We All Lose Sometimes, It’s Called Paying Dues!
I have lost over and over again, but it will lead me to succeeding one day I promised myself that. I ran myself into the ground, hurt and embarrassed myself and those closest to me in ways that I never thought possible, I have paid dues for sure. So it really has led me to one conclusion, I have to do something about it. I have to be the one to put it all on my shoulders and pull it off, it always has me, but while I was whining about paying my dues, I wasn’t paying attention to the lesson. Paying those dues taught me who I was and maybe it took me a little longer to learn than everyone else because I am a stubborn bastard.
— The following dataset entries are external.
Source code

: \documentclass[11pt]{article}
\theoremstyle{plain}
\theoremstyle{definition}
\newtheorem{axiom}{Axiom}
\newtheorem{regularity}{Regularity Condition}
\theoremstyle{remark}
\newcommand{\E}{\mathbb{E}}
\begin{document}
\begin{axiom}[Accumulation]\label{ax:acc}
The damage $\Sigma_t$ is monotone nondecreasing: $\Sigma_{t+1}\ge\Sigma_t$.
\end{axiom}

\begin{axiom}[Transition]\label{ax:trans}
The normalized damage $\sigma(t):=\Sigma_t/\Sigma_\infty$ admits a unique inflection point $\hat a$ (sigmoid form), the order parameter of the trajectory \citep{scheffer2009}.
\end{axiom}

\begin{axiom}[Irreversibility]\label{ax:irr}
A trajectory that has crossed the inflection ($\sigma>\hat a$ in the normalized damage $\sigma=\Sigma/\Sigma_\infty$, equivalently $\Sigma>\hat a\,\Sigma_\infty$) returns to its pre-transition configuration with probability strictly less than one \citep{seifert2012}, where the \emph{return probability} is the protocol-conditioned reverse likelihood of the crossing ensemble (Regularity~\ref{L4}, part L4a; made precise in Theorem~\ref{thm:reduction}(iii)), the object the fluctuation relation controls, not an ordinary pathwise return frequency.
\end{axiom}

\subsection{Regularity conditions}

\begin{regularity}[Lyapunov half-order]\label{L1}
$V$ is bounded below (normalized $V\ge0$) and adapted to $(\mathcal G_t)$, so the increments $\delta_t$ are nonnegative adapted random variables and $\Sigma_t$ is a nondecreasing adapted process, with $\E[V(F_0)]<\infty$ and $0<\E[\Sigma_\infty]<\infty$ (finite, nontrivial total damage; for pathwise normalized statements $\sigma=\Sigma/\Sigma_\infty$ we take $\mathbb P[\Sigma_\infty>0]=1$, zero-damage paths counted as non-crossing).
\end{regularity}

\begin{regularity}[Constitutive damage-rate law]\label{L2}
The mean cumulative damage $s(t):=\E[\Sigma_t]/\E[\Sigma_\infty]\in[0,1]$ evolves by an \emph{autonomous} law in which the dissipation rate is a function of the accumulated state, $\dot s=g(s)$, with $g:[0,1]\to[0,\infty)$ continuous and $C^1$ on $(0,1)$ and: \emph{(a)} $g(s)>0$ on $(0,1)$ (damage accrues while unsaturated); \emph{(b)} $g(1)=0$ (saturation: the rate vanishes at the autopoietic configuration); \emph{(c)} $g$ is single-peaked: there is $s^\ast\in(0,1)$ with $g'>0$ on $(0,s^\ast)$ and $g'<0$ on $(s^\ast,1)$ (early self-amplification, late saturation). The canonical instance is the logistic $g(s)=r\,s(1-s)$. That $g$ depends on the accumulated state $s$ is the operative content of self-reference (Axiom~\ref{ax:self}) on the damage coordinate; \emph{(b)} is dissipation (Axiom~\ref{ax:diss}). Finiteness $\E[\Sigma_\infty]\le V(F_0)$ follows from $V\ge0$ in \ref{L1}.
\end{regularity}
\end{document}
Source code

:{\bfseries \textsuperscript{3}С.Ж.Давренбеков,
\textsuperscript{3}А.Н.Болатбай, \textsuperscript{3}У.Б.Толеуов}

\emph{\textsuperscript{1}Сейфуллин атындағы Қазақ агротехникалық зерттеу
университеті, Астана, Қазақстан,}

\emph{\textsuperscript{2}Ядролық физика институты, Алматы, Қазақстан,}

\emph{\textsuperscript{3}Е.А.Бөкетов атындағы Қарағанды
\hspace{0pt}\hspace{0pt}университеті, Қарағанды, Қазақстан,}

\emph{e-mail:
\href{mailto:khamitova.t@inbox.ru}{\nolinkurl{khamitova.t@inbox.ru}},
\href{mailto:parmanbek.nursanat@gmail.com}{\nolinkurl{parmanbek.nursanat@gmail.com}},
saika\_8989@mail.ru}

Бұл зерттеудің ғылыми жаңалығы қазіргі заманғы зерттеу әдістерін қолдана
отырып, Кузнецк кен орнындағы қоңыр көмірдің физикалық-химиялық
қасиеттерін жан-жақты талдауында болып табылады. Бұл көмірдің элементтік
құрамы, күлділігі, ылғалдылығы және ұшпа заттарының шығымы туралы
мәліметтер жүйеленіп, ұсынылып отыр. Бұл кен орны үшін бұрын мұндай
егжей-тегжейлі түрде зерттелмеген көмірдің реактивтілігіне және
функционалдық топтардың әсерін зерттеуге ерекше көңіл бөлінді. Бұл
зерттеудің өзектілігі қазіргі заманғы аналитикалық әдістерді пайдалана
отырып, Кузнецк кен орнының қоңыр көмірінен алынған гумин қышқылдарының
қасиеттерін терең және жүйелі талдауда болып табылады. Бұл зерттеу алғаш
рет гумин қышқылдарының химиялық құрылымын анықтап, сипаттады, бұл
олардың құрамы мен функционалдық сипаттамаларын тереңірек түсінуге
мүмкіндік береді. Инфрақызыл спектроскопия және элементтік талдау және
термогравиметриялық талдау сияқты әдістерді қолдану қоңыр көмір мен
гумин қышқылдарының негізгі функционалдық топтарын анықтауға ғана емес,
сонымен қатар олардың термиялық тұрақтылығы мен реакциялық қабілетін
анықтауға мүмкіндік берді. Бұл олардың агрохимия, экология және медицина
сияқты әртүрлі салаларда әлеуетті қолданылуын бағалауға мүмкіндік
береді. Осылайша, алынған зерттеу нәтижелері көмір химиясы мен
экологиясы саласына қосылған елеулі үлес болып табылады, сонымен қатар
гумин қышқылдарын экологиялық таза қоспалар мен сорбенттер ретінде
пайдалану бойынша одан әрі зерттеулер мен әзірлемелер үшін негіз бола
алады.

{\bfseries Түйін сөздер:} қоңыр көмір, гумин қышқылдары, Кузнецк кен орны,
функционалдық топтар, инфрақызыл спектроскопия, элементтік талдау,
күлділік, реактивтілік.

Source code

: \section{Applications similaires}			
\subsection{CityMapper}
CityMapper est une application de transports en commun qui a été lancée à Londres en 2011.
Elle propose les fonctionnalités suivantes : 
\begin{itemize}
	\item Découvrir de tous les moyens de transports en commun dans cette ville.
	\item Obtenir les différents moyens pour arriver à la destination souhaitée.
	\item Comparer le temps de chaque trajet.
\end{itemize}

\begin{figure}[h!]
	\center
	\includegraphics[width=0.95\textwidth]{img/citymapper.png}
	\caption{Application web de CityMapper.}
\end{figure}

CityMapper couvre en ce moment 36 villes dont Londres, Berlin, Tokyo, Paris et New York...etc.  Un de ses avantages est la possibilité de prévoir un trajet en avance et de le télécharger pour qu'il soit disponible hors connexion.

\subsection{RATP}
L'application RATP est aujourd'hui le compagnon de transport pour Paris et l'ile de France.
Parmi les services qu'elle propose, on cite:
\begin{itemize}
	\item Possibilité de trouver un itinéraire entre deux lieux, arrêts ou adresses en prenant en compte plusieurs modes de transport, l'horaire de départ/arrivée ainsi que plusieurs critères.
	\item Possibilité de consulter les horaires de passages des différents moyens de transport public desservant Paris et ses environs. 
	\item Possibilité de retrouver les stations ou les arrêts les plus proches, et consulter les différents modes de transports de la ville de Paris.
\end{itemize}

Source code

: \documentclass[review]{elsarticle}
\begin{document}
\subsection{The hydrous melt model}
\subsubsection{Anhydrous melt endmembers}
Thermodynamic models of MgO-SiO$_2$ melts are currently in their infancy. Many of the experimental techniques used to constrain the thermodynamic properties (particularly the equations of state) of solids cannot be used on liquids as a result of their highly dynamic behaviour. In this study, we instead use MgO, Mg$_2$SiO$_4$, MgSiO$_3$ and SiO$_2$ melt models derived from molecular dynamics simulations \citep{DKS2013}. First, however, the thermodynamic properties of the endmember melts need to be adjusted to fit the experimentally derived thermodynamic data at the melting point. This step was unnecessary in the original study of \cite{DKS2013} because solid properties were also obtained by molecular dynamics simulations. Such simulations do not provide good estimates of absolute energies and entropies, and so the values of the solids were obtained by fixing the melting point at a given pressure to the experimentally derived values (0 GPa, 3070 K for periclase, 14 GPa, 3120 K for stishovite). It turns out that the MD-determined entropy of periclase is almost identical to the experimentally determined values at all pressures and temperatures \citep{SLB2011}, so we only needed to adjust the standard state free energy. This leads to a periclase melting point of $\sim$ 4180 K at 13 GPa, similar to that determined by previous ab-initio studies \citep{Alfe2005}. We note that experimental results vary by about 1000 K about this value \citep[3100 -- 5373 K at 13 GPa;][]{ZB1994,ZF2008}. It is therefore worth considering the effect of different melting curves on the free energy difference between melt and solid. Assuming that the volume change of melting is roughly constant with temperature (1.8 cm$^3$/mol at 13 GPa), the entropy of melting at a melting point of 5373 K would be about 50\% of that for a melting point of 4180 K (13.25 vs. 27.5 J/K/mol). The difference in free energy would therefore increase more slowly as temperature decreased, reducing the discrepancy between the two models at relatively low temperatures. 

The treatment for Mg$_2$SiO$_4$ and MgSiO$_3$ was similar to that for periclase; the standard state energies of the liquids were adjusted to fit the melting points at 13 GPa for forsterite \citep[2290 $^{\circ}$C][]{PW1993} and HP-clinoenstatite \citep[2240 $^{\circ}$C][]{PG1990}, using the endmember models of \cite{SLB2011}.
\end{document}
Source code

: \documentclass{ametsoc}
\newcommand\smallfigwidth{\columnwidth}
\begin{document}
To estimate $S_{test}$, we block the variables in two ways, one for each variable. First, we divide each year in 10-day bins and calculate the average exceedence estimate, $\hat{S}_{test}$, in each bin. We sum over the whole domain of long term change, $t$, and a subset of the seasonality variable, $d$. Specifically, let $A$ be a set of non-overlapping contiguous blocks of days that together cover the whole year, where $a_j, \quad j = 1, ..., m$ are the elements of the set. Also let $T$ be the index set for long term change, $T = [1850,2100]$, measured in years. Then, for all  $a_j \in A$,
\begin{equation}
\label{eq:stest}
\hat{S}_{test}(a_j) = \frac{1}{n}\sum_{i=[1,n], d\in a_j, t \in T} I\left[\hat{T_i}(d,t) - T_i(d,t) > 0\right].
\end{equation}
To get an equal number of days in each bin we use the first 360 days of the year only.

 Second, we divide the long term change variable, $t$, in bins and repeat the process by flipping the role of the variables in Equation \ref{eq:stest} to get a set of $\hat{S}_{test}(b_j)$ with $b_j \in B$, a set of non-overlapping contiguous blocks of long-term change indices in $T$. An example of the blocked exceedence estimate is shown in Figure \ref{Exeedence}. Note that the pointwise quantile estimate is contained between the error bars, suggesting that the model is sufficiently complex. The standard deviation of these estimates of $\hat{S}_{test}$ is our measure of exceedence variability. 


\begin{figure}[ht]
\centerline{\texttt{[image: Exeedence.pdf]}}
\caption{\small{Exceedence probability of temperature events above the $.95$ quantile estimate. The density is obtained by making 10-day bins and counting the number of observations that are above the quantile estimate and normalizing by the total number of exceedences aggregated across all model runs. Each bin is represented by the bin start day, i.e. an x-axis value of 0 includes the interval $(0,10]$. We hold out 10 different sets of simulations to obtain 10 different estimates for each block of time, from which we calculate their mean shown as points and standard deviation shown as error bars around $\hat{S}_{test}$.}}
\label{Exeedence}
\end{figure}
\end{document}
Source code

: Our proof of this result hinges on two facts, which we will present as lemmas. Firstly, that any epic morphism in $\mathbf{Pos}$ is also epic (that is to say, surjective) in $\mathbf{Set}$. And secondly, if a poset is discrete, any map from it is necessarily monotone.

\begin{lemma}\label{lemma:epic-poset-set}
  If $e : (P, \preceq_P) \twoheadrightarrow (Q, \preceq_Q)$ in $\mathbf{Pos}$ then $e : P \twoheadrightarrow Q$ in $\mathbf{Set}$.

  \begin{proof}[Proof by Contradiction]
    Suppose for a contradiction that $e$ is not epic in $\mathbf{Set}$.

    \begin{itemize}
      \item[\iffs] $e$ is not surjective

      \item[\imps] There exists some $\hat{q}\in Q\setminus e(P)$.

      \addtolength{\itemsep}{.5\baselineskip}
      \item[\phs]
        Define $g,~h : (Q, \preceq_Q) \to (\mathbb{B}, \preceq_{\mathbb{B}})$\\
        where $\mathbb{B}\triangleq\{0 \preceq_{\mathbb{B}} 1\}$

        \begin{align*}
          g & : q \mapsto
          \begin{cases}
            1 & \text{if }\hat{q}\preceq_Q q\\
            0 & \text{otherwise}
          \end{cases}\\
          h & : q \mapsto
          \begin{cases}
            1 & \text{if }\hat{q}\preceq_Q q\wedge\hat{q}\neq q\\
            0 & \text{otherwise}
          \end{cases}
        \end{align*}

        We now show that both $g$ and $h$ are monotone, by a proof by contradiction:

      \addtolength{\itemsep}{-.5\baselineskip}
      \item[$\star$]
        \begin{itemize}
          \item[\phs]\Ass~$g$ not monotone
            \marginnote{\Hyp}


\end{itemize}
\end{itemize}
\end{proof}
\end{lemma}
Maybe I fucked up a lot along the way, but the ones who picked me up and didn’t turn their backs on me, they are about to get paid back in spades! How are you going to let it go down? They all see what you are capable of, some of them have even said they are envious of the ability I have and what do I do with it? I didn’t survive the drugs, the car wreck and all of the stupidity to keep acting stupid. At some point you keep doing stupid and good or life rubs you out and Biggie Smalls said it best, “I don’t wish death on anybody, because there ain’t a coming back from that.” How much longer do I think I can keep thumbing my nose at it before it gets really bad? How much longer do I think I can hold it together before I fucking lose it and think that rubbing me out is a good idea? Tired of paying dues, we all lose sometimes but we must learn when we lose or we just continue to pay dues and life is about a whole lot more than paying dues! Figure out what matters and figure out what is just a waste of time. I wasted too much time on someone who was a piece of shit and I started becoming the piece of shit they wanted me to be and I almost compromised myself, but life, God or the Easter Bunny did me a favor and now all that matters is what I do with that favor!